If they can be saved, the distinction is not qualitative. So is it merely quantitative? Is the point that fewer Jews and pagans are saved in proportion to Roman Catholics or other Christians who enjoy valid sacraments?
But if pagans can be saved by faith in natural revelation, then in what sense does that place them in a disadvantageous position? Ditto: the Jews, who have the benefit of special revelation.
Finally, there is the part of the paragraph which Jason did not quote:
<< 22. However, “all the children of the Church should nevertheless remember that their exalted condition results, not from their own merits, but from the grace of Christ. If they fail to respond in thought, word, and deed to that grace, not only shall they not be saved, but they shall be more severely judged”.93 >>
Pay close attention to the contrast.

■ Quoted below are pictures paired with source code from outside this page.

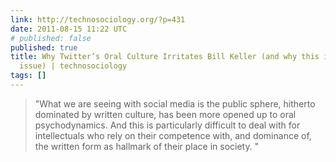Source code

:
 ```yaml
---
link: http://technosociology.org/?p=431
date: 2011-08-15 11:22 UTC
# published: false
published: true
title: Why Twitter’s Oral Culture Irritates Bill Keller (and why this is an important
  issue) | technosociology
tags: []
---
```


> "What we are seeing with social media is the public sphere, hitherto dominated by written culture, has been more opened up to oral psychodynamics. And this is particularly difficult to deal with for intellectuals who rely on their competence with, and dominance of, the written form as hallmark of their place in society. "
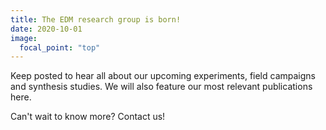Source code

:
 ```yaml
---
title: The EDM research group is born!
date: 2020-10-01
image:
  focal_point: "top"
---
```


Keep posted to hear all about our upcoming experiments, field campaigns and synthesis studies. We will also feature our most relevant publications here. 

<!--more-->

Can't wait to know more? Contact us!
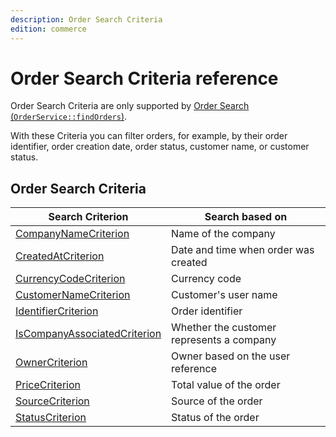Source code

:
 ```yaml
---
description: Order Search Criteria
edition: commerce
---
```


# Order Search Criteria reference

Order Search Criteria are only supported by [Order Search (`OrderService::findOrders`)](order_management_api.md#get-multiple-orders).

With these Criteria you can filter orders, for example, by their order identifier, order creation date, order status, customer name, or customer status.

## Order Search Criteria

|Search Criterion|Search based on|
|-----|-----|
|[CompanyNameCriterion](order_company_name_criterion.md)|Name of the company|
|[CreatedAtCriterion](order_created_criterion.md)|Date and time when order was created|
|[CurrencyCodeCriterion](order_currency_code_criterion.md)|Currency code|
|[CustomerNameCriterion](order_customer_name_criterion.md)|Customer's user name|
|[IdentifierCriterion](order_identifier_criterion.md)|Order identifier|
|[IsCompanyAssociatedCriterion](order_company_associated_criterion.md)|Whether the customer represents a company|
|[OwnerCriterion](order_owner_criterion.md)|Owner based on the user reference|
|[PriceCriterion](order_price_criterion.md)|Total value of the order|
|[SourceCriterion](order_source_criterion.md)|Source of the order|
|[StatusCriterion](order_status_criterion.md)|Status of the order|
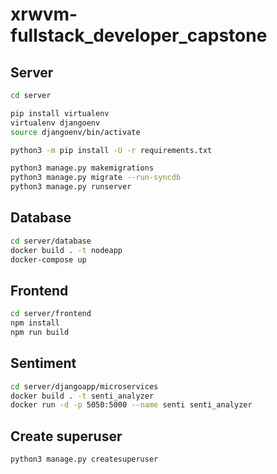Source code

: # xrwvm-fullstack_developer_capstone

## Server

```bash
cd server

pip install virtualenv
virtualenv djangoenv
source djangoenv/bin/activate

python3 -m pip install -U -r requirements.txt

python3 manage.py makemigrations
python3 manage.py migrate --run-syncdb
python3 manage.py runserver
```

## Database

```bash
cd server/database
docker build . -t nodeapp
docker-compose up
```

## Frontend

```bash
cd server/frontend
npm install
npm run build
```

## Sentiment

```bash
cd server/djangoapp/microservices
docker build . -t senti_analyzer
docker run -d -p 5050:5000 --name senti senti_analyzer
```

## Create superuser

```bash
python3 manage.py createsuperuser
```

On the one hand you have Jews and pagans who are in a condition of diminished responsibility due to their invincible ignorance of the Catholic faith.
On the other hand, you have Catholics who are in a condition of heightened responsibility due to their “exalted condition” in relation to the church.
And this, in turn, leaves them liable to an aggravated state of guilt to which the invincibly ignorant pagan or Jew is immune.
Hence, a Catholic is at greater risk of damnation than a pagan—especially when you compare the ratio of lapsed Catholics to ignorant Hindus and Buddhists and Mohammedans—to name a few.
So have I misrepresented Catholic teaching? Or have I presented Catholic teaching all the more accurately by following it through to its logical conclusions?